Pictures paired with source code
Segment Open
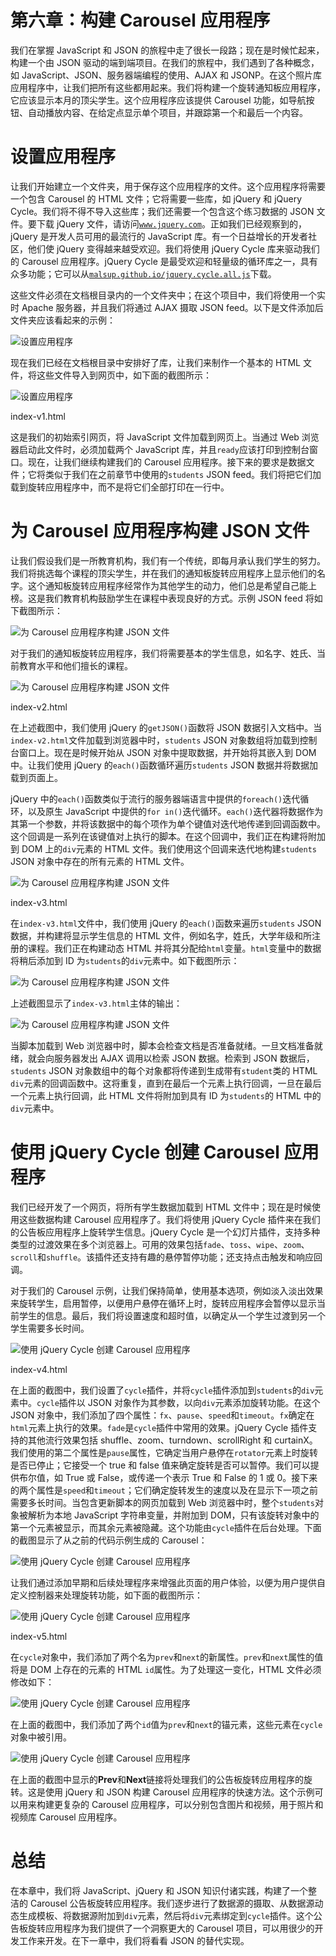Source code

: # 第六章：构建 Carousel 应用程序

我们在掌握 JavaScript 和 JSON 的旅程中走了很长一段路；现在是时候忙起来，构建一个由 JSON 驱动的端到端项目。在我们的旅程中，我们遇到了各种概念，如 JavaScript、JSON、服务器端编程的使用、AJAX 和 JSONP。在这个照片库应用程序中，让我们把所有这些都用起来。我们将构建一个旋转通知板应用程序，它应该显示本月的顶尖学生。这个应用程序应该提供 Carousel 功能，如导航按钮、自动播放内容、在给定点显示单个项目，并跟踪第一个和最后一个内容。

# 设置应用程序

让我们开始建立一个文件夹，用于保存这个应用程序的文件。这个应用程序将需要一个包含 Carousel 的 HTML 文件；它将需要一些库，如 jQuery 和 jQuery Cycle。我们将不得不导入这些库；我们还需要一个包含这个练习数据的 JSON 文件。要下载 jQuery 文件，请访问[`www.jquery.com`](http://www.jquery.com)。正如我们已经观察到的，jQuery 是开发人员可用的最流行的 JavaScript 库。有一个日益增长的开发者社区，他们使 jQuery 变得越来越受欢迎。我们将使用 jQuery Cycle 库来驱动我们的 Carousel 应用程序。jQuery Cycle 是最受欢迎和轻量级的循环库之一，具有众多功能；它可以从[`malsup.github.io/jquery.cycle.all.js`](http://malsup.github.io/jquery.cycle.all.js)下载。

这些文件必须在文档根目录内的一个文件夹中；在这个项目中，我们将使用一个实时 Apache 服务器，并且我们将通过 AJAX 摄取 JSON feed。以下是文件添加后文件夹应该看起来的示例：

![设置应用程序](img/6034OS_06_01.jpg)

现在我们已经在文档根目录中安排好了库，让我们来制作一个基本的 HTML 文件，将这些文件导入到网页中，如下面的截图所示：

![设置应用程序](img/6034OS_06_02.jpg)

index-v1.html

这是我们的初始索引网页，将 JavaScript 文件加载到网页上。当通过 Web 浏览器启动此文件时，必须加载两个 JavaScript 库，并且`ready`应该打印到控制台窗口。现在，让我们继续构建我们的 Carousel 应用程序。接下来的要求是数据文件；它将类似于我们在之前章节中使用的`students` JSON feed。我们将把它们加载到旋转应用程序中，而不是将它们全部打印在一行中。

# 为 Carousel 应用程序构建 JSON 文件

让我们假设我们是一所教育机构，我们有一个传统，即每月承认我们学生的努力。我们将挑选每个课程的顶尖学生，并在我们的通知板旋转应用程序上显示他们的名字。这个通知板旋转应用程序经常作为其他学生的动力，他们总是希望自己能上榜。这是我们教育机构鼓励学生在课程中表现良好的方式。示例 JSON feed 将如下截图所示：

![为 Carousel 应用程序构建 JSON 文件](img/6034OS_06_03.jpg)

对于我们的通知板旋转应用程序，我们将需要基本的学生信息，如名字、姓氏、当前教育水平和他们擅长的课程。

![为 Carousel 应用程序构建 JSON 文件](img/6034OS_06_04.jpg)

index-v2.html

在上述截图中，我们使用 jQuery 的`getJSON()`函数将 JSON 数据引入文档中。当`index-v2.html`文件加载到浏览器中时，`students` JSON 对象数组将加载到控制台窗口上。现在是时候开始从 JSON 对象中提取数据，并开始将其嵌入到 DOM 中。让我们使用 jQuery 的`each()`函数循环遍历`students` JSON 数据并将数据加载到页面上。

jQuery 中的`each()`函数类似于流行的服务器端语言中提供的`foreach()`迭代循环，以及原生 JavaScript 中提供的`for in()`迭代循环。`each()`迭代器将数据作为其第一个参数，并将该数据中的每个项作为单个键值对迭代地传递到回调函数中。这个回调是一系列在该键值对上执行的脚本。在这个回调中，我们正在构建将附加到 DOM 上的`div`元素的 HTML 文件。我们使用这个回调来迭代地构建`students` JSON 对象中存在的所有元素的 HTML 文件。

![为 Carousel 应用程序构建 JSON 文件](img/6034OS_06_05.jpg)

index-v3.html

在`index-v3.html`文件中，我们使用 jQuery 的`each()`函数来遍历`students` JSON 数据，并构建将显示学生信息的 HTML 文件，例如名字，姓氏，大学年级和所注册的课程。我们正在构建动态 HTML 并将其分配给`html`变量。`html`变量中的数据将稍后添加到 ID 为`students`的`div`元素中。如下截图所示：

![为 Carousel 应用程序构建 JSON 文件](img/6034OS_06_06.jpg)

上述截图显示了`index-v3.html`主体的输出：

![为 Carousel 应用程序构建 JSON 文件](img/6034OS_06_07.jpg)

当脚本加载到 Web 浏览器中时，脚本会检查文档是否准备就绪。一旦文档准备就绪，就会向服务器发出 AJAX 调用以检索 JSON 数据。检索到 JSON 数据后，`students` JSON 对象数组中的每个对象都将传递到生成带有`student`类的 HTML `div`元素的回调函数中。这将重复，直到在最后一个元素上执行回调，一旦在最后一个元素上执行回调，此 HTML 文件将附加到具有 ID 为`students`的 HTML 中的`div`元素中。

# 使用 jQuery Cycle 创建 Carousel 应用程序

我们已经开发了一个网页，将所有学生数据加载到 HTML 文件中；现在是时候使用这些数据构建 Carousel 应用程序了。我们将使用 jQuery Cycle 插件来在我们的公告板应用程序上旋转学生信息。jQuery Cycle 是一个幻灯片插件，支持多种类型的过渡效果在多个浏览器上。可用的效果包括`fade`、`toss`、`wipe`、`zoom`、`scroll`和`shuffle`。该插件还支持有趣的悬停暂停功能；还支持点击触发和响应回调。

对于我们的 Carousel 示例，让我们保持简单，使用基本选项，例如淡入淡出效果来旋转学生，启用暂停，以便用户悬停在循环上时，旋转应用程序会暂停以显示当前学生的信息。最后，我们将设置速度和超时值，以确定从一个学生过渡到另一个学生需要多长时间。

![使用 jQuery Cycle 创建 Carousel 应用程序](img/6034OS_06_08.jpg)

index-v4.html

在上面的截图中，我们设置了`cycle`插件，并将`cycle`插件添加到`students`的`div`元素中。`cycle`插件以 JSON 对象作为其参数，以向`div`元素添加旋转功能。在这个 JSON 对象中，我们添加了四个属性：`fx`、`pause`、`speed`和`timeout`。`fx`确定在`html`元素上执行的效果。`fade`是`cycle`插件中常用的效果。jQuery Cycle 插件支持的其他流行效果包括 shuffle、zoom、turndown、scrollRight 和 curtainX。我们使用的第二个属性是`pause`属性，它确定当用户悬停在`rotator`元素上时旋转是否已停止；它接受一个 true 和 false 值来确定旋转是否可以暂停。我们可以提供布尔值，如 True 或 False，或传递一个表示 True 和 False 的 1 或 0。接下来的两个属性是`speed`和`timeout`；它们确定旋转发生的速度以及在显示下一项之前需要多长时间。当包含更新脚本的网页加载到 Web 浏览器中时，整个`students`对象被解析为本地 JavaScript 字符串变量，并附加到 DOM，只有该旋转对象中的第一个元素被显示，而其余元素被隐藏。这个功能由`cycle`插件在后台处理。下面的截图显示了从之前的代码示例生成的 Carousel：

![使用 jQuery Cycle 创建 Carousel 应用程序](img/6034OS_06_09.jpg)

让我们通过添加早期和后续处理程序来增强此页面的用户体验，以便为用户提供自定义控制器来处理旋转功能，如下面的截图所示：

![使用 jQuery Cycle 创建 Carousel 应用程序](img/6034OS_06_10.jpg)

index-v5.html

在`cycle`对象中，我们添加了两个名为`prev`和`next`的新属性。`prev`和`next`属性的值将是 DOM 上存在的元素的 HTML `id`属性。为了处理这一变化，HTML 文件必须修改如下：

![使用 jQuery Cycle 创建 Carousel 应用程序](img/6034OS_06_11.jpg)

在上面的截图中，我们添加了两个`id`值为`prev`和`next`的锚元素，这些元素在`cycle`对象中被引用。

![使用 jQuery Cycle 创建 Carousel 应用程序](img/6034OS_06_12.jpg)

在上面的截图中显示的**Prev**和**Next**链接将处理我们的公告板旋转应用程序的旋转。这是使用 jQuery 和 JSON 构建 Carousel 应用程序的快速方法。这个示例可以用来构建更复杂的 Carousel 应用程序，可以分别包含图片和视频，用于照片和视频库 Carousel 应用程序。

# 总结

在本章中，我们将 JavaScript、jQuery 和 JSON 知识付诸实践，构建了一个整洁的 Carousel 公告板旋转应用程序。我们逐步进行了数据源的摄取、从数据源动态生成模板、将数据源附加到`div`元素，然后将`div`元素绑定到`cycle`插件。这个公告板旋转应用程序为我们提供了一个洞察更大的 Carousel 项目，可以用很少的开发工作来开发。在下一章中，我们将看看 JSON 的替代实现。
Segment Closed
## GOAL OF THE EXERCISE
From the line containing "在上面的截图中显示的**Prev**和**Next**链接将处理我们的公告板旋转应用程序的旋转。这是使用 jQuery 和" to the final line of the data, repeat each line exactly. Include both ends.

## RESPONSE BELOW
在上面的截图中显示的**Prev**和**Next**链接将处理我们的公告板旋转应用程序的旋转。这是使用 jQuery 和 JSON 构建 Carousel 应用程序的快速方法。这个示例可以用来构建更复杂的 Carousel 应用程序，可以分别包含图片和视频，用于照片和视频库 Carousel 应用程序。

# 总结

在本章中，我们将 JavaScript、jQuery 和 JSON 知识付诸实践，构建了一个整洁的 Carousel 公告板旋转应用程序。我们逐步进行了数据源的摄取、从数据源动态生成模板、将数据源附加到`div`元素，然后将`div`元素绑定到`cycle`插件。这个公告板旋转应用程序为我们提供了一个洞察更大的 Carousel 项目，可以用很少的开发工作来开发。在下一章中，我们将看看 JSON 的替代实现。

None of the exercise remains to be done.